:: Provided data

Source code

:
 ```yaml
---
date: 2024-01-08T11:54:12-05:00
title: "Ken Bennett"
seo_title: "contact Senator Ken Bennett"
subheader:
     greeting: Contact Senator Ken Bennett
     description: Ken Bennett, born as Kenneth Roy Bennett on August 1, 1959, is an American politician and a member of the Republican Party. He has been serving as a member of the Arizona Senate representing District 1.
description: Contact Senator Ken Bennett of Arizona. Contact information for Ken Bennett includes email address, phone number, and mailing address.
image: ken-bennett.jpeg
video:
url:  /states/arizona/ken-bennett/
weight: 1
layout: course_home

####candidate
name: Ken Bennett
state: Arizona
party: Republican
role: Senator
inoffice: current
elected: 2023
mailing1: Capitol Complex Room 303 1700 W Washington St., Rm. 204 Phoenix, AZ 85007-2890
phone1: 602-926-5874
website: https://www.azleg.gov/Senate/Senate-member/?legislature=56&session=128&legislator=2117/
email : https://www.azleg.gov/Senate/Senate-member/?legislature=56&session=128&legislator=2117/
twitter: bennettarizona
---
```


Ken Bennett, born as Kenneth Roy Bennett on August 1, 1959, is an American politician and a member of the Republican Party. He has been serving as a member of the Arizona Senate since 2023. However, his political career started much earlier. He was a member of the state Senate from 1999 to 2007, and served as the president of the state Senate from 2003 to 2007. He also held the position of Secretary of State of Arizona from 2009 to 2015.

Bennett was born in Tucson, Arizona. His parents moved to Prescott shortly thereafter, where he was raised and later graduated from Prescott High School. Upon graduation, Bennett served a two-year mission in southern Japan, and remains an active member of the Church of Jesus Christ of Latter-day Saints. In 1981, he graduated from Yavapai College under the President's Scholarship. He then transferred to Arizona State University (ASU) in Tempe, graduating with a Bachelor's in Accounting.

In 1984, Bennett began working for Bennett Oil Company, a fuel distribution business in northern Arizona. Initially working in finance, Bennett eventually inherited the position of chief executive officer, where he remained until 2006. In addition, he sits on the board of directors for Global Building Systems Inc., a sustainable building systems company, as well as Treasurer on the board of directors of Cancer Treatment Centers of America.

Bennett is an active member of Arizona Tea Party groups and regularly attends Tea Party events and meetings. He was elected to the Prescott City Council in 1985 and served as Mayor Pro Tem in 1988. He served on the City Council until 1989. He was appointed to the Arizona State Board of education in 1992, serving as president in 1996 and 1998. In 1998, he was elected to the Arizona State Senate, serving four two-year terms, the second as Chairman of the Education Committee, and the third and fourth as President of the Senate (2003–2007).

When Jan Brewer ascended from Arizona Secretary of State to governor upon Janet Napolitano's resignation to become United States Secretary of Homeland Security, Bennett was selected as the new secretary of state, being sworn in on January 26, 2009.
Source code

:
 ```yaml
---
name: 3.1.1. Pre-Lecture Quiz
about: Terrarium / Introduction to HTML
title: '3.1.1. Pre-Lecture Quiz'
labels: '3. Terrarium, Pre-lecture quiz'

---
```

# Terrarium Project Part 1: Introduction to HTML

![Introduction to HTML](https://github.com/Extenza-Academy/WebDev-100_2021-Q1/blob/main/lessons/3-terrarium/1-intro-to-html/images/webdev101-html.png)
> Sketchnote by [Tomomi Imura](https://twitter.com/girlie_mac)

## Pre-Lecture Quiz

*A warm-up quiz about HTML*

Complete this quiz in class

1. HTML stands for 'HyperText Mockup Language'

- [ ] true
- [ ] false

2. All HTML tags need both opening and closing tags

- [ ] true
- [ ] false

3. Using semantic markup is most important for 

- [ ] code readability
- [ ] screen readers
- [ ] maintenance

::::

What needs to be done
The answer must be a single number: how many lines of the data hold the word "American".

Response to this task
2